Margaret Rose, age two. Illustration by her mother, Diane Martin, Cleveland Heights, Ohio.
Daughter of the sheer heights and lush green valleys of eastern Europe, your deep blue eyes and somber expression silently sweep over your little world of nature in our yard.
As a tiny infant, you spent much time solemnly watching the bare branches of the wind-thrashed trees.
Already a contemplative, you observe the newly budding leaves unfurl into the sun and look with intense enjoyment at the brilliant yellows and purples of spring.
I do not know what you think, my child, since you seldom divulge to us the secret world of your mind. That you ponder deeply, I can read in your eyes and firmly set mouth.
These are the times when your moody temperament, well known in the lonely pasture of the Carpathians, has its strong grip on you.
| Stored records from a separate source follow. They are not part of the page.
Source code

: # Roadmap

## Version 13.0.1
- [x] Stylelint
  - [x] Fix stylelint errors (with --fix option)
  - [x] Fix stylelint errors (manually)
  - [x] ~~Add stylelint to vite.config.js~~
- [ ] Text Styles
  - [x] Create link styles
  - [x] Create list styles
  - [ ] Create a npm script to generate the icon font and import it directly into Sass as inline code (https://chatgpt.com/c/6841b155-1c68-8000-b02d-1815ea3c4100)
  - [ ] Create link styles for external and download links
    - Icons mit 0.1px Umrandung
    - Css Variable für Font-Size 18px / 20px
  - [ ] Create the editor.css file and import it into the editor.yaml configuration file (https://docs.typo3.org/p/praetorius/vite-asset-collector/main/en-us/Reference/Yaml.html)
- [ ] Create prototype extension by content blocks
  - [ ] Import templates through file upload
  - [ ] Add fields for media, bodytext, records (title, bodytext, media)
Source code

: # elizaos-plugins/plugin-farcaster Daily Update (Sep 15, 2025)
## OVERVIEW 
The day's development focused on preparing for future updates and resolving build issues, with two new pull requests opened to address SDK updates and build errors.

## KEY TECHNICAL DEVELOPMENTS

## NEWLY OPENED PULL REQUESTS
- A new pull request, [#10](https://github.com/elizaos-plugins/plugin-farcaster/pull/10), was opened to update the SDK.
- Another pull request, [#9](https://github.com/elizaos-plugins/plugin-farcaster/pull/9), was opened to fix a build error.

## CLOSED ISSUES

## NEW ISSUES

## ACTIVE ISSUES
Both a protection and a means of escape, I hope you can learn to control the temperament that can grip the soul like a vise.
Tiny in stature but fierce in spirit, I can see you scuffing with the hardest of heads in the neighborhood school.
No one, but no one, will ever get the better of Margaret Rose, named after a gentle grandmother, but possessor of a dynamism that is boundless in energy and terrible in the face of injustice.
At mealtime, you eat like a little old lady, tearing a bite piece off your morning bread and dipping it into your milk. You smack your lips lustily over the soppy morsel.
When I bake, you make certain that you have sampled of every ingredient on the table. You hide your hand behind your back and deftly slip your little finger into the mix when it appears to you that I am not watching.
When I return your steady gaze, all I see is the tongue licking the lower lip. Our eyes meet and we both laugh, for you know full well Mommie saw all.
As you trot about the yard, pulling behind you a heavy red wagon, you shout to me, “Bye Mommie.”
I know you will re-appear around the line of bushes, eyes full of laughter at having supposedly fooled me, but already my heart breaks as I see you saying, “Bye, Mommie,” in 18 years’ time, to begin a life of high adventure setting after near-impossible goals.